▸ Dataset entries
------------------------------------
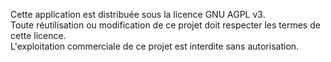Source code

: Cette application est distribuée sous la licence GNU AGPL v3.  
Toute réutilisation ou modification de ce projet doit respecter les termes de cette licence.  
L'exploitation commerciale de ce projet est interdite sans autorisation. 
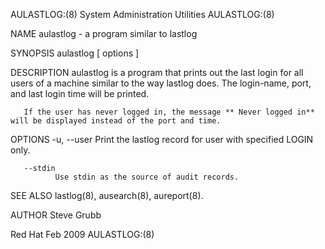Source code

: AULASTLOG:(8)                                                                          System Administration Utilities                                                                          AULASTLOG:(8)



NAME
       aulastlog - a program similar to lastlog

SYNOPSIS
       aulastlog [ options ]

DESCRIPTION
       aulastlog is a program that prints out the last login for all users of a machine similar to the way lastlog does. The login-name, port, and last login time will be printed.

       If the user has never logged in, the message ** Never logged in** will be displayed instead of the port and time.


OPTIONS
       -u, --user
              Print the lastlog record for user with specified LOGIN only.

       --stdin
              Use stdin as the source of audit records.

SEE ALSO
       lastlog(8), ausearch(8), aureport(8).


AUTHOR
       Steve Grubb



Red Hat                                                                                            Feb 2009                                                                                     AULASTLOG:(8)
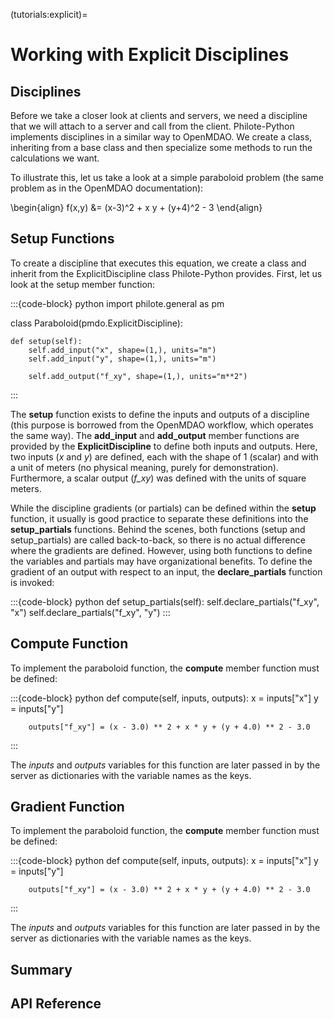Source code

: (tutorials:explicit)=
# Working with Explicit Disciplines



## Disciplines

Before we take a closer look at clients and servers, we need a discipline that
we will attach to a server and call from the client. Philote-Python implements
disciplines in a similar way to OpenMDAO. We create a class, inheriting from a
base class and then specialize some methods to run the calculations we want.

To illustrate this, let us take a look at a simple paraboloid problem (the same
problem as in the OpenMDAO documentation):

\begin{align}
f(x,y) &= (x-3)^2 + x y + (y+4)^2 - 3
\end{align}


## Setup Functions

To create a discipline that executes this equation, we create a class and
inherit from the ExplicitDiscipline class Philote-Python provides. First, let us
look at the setup member function:

:::{code-block} python
import philote.general as pm

class Paraboloid(pmdo.ExplicitDiscipline):

    def setup(self):
        self.add_input("x", shape=(1,), units="m")
        self.add_input("y", shape=(1,), units="m")

        self.add_output("f_xy", shape=(1,), units="m**2")
:::

The **setup** function exists to define the inputs and outputs of a discipline
(this purpose is borrowed from the OpenMDAO workflow, which operates the same
way). The **add_input** and **add_output** member functions are provided by the
**ExplicitDiscipline** to define both inputs and outputs. Here, two inputs (*x*
and *y*) are defined, each with the shape of 1 (scalar) and with a unit of
meters (no physical meaning, purely for demonstration). Furthermore, a scalar
output (*f_xy*) was defined with the units of square meters.

While the discipline gradients (or partials) can be defined within the **setup**
function, it usually is good practice to separate these definitions into the
**setup_partials** functions. Behind the scenes, both functions (setup and
setup_partials) are called back-to-back, so there is no actual difference where
the gradients are defined. However, using both functions to define the variables
and partials may have organizational benefits. To define the gradient of an
output with respect to an input, the **declare_partials** function is invoked:

:::{code-block} python
    def setup_partials(self):
        self.declare_partials("f_xy", "x")
        self.declare_partials("f_xy", "y")
:::


## Compute Function

To implement the paraboloid function, the **compute** member function must be
defined:

:::{code-block} python
    def compute(self, inputs, outputs):
        x = inputs["x"]
        y = inputs["y"]

        outputs["f_xy"] = (x - 3.0) ** 2 + x * y + (y + 4.0) ** 2 - 3.0
:::

The *inputs* and *outputs* variables for this function are later passed in by
the server as dictionaries with the variable names as the keys.


## Gradient Function

To implement the paraboloid function, the **compute** member function must be
defined:

:::{code-block} python
    def compute(self, inputs, outputs):
        x = inputs["x"]
        y = inputs["y"]

        outputs["f_xy"] = (x - 3.0) ** 2 + x * y + (y + 4.0) ** 2 - 3.0
:::

The *inputs* and *outputs* variables for this function are later passed in by
the server as dictionaries with the variable names as the keys.


## Summary


## API Reference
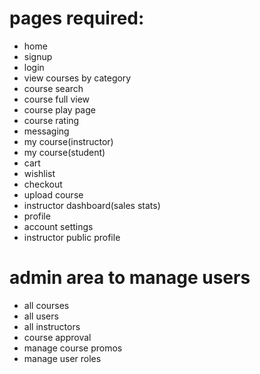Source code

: # pages required:
- home
- signup
- login
- view courses by category
- course search
- course full view
- course play page
- course rating
- messaging
- my course(instructor)
- my course(student)
- cart
- wishlist
- checkout
- upload course
- instructor dashboard(sales stats)
- profile
- account settings
- instructor public profile 

# admin area to manage users
- all courses
- all users
- all instructors
- course approval
- manage course promos
- manage user roles
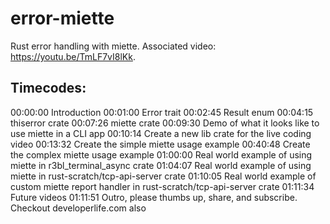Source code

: # error-miette

Rust error handling with miette. Associated video: <https://youtu.be/TmLF7vI8lKk>.

## Timecodes:
00:00:00 Introduction
00:01:00 Error trait
00:02:45 Result enum
00:04:15 thiserror crate
00:07:26 miette crate
00:09:30 Demo of what it looks like to use miette in a CLI app
00:10:14 Create a new lib crate for the live coding video
00:13:32 Create the simple miette usage example
00:40:48 Create the complex miette usage example
01:00:00 Real world example of using miette in r3bl_terminal_async crate
01:04:07 Real world example of using miette in rust-scratch/tcp-api-server crate
01:10:05 Real world example of custom miette report handler in rust-scratch/tcp-api-server crate
01:11:34 Future videos
01:11:51 Outro, please thumbs up, share, and subscribe. Checkout developerlife.com also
------------------------------------
▸ Work request
Each record should appear again exactly as it stands, with no picture included.

▸ Expected output
Source code

: Cette application est distribuée sous la licence GNU AGPL v3.  
Toute réutilisation ou modification de ce projet doit respecter les termes de cette licence.  
L'exploitation commerciale de ce projet est interdite sans autorisation. 
Source code

: AULASTLOG:(8)                                                                          System Administration Utilities                                                                          AULASTLOG:(8)



NAME
       aulastlog - a program similar to lastlog

SYNOPSIS
       aulastlog [ options ]

DESCRIPTION
       aulastlog is a program that prints out the last login for all users of a machine similar to the way lastlog does. The login-name, port, and last login time will be printed.

       If the user has never logged in, the message ** Never logged in** will be displayed instead of the port and time.


OPTIONS
       -u, --user
              Print the lastlog record for user with specified LOGIN only.

       --stdin
              Use stdin as the source of audit records.

SEE ALSO
       lastlog(8), ausearch(8), aureport(8).


AUTHOR
       Steve Grubb



Red Hat                                                                                            Feb 2009                                                                                     AULASTLOG:(8)
Source code

: (tutorials:explicit)=
# Working with Explicit Disciplines



## Disciplines

Before we take a closer look at clients and servers, we need a discipline that
we will attach to a server and call from the client. Philote-Python implements
disciplines in a similar way to OpenMDAO. We create a class, inheriting from a
base class and then specialize some methods to run the calculations we want.

To illustrate this, let us take a look at a simple paraboloid problem (the same
problem as in the OpenMDAO documentation):

\begin{align}
f(x,y) &= (x-3)^2 + x y + (y+4)^2 - 3
\end{align}


## Setup Functions

To create a discipline that executes this equation, we create a class and
inherit from the ExplicitDiscipline class Philote-Python provides. First, let us
look at the setup member function:

:::{code-block} python
import philote.general as pm

class Paraboloid(pmdo.ExplicitDiscipline):

    def setup(self):
        self.add_input("x", shape=(1,), units="m")
        self.add_input("y", shape=(1,), units="m")

        self.add_output("f_xy", shape=(1,), units="m**2")
:::

The **setup** function exists to define the inputs and outputs of a discipline
(this purpose is borrowed from the OpenMDAO workflow, which operates the same
way). The **add_input** and **add_output** member functions are provided by the
**ExplicitDiscipline** to define both inputs and outputs. Here, two inputs (*x*
and *y*) are defined, each with the shape of 1 (scalar) and with a unit of
meters (no physical meaning, purely for demonstration). Furthermore, a scalar
output (*f_xy*) was defined with the units of square meters.

While the discipline gradients (or partials) can be defined within the **setup**
function, it usually is good practice to separate these definitions into the
**setup_partials** functions. Behind the scenes, both functions (setup and
setup_partials) are called back-to-back, so there is no actual difference where
the gradients are defined. However, using both functions to define the variables
and partials may have organizational benefits. To define the gradient of an
output with respect to an input, the **declare_partials** function is invoked:

:::{code-block} python
    def setup_partials(self):
        self.declare_partials("f_xy", "x")
        self.declare_partials("f_xy", "y")
:::


## Compute Function

To implement the paraboloid function, the **compute** member function must be
defined:

:::{code-block} python
    def compute(self, inputs, outputs):
        x = inputs["x"]
        y = inputs["y"]

        outputs["f_xy"] = (x - 3.0) ** 2 + x * y + (y + 4.0) ** 2 - 3.0
:::

The *inputs* and *outputs* variables for this function are later passed in by
the server as dictionaries with the variable names as the keys.


## Gradient Function

To implement the paraboloid function, the **compute** member function must be
defined:

:::{code-block} python
    def compute(self, inputs, outputs):
        x = inputs["x"]
        y = inputs["y"]

        outputs["f_xy"] = (x - 3.0) ** 2 + x * y + (y + 4.0) ** 2 - 3.0
:::

The *inputs* and *outputs* variables for this function are later passed in by
the server as dictionaries with the variable names as the keys.


## Summary


## API Reference
Source code

: # pages required:
- home
- signup
- login
- view courses by category
- course search
- course full view
- course play page
- course rating
- messaging
- my course(instructor)
- my course(student)
- cart
- wishlist
- checkout
- upload course
- instructor dashboard(sales stats)
- profile
- account settings
- instructor public profile 

# admin area to manage users
- all courses
- all users
- all instructors
- course approval
- manage course promos
- manage user roles
Source code

: # error-miette

Rust error handling with miette. Associated video: <https://youtu.be/TmLF7vI8lKk>.

## Timecodes:
00:00:00 Introduction
00:01:00 Error trait
00:02:45 Result enum
00:04:15 thiserror crate
00:07:26 miette crate
00:09:30 Demo of what it looks like to use miette in a CLI app
00:10:14 Create a new lib crate for the live coding video
00:13:32 Create the simple miette usage example
00:40:48 Create the complex miette usage example
01:00:00 Real world example of using miette in r3bl_terminal_async crate
01:04:07 Real world example of using miette in rust-scratch/tcp-api-server crate
01:10:05 Real world example of custom miette report handler in rust-scratch/tcp-api-server crate
01:11:34 Future videos
01:11:51 Outro, please thumbs up, share, and subscribe. Checkout developerlife.com also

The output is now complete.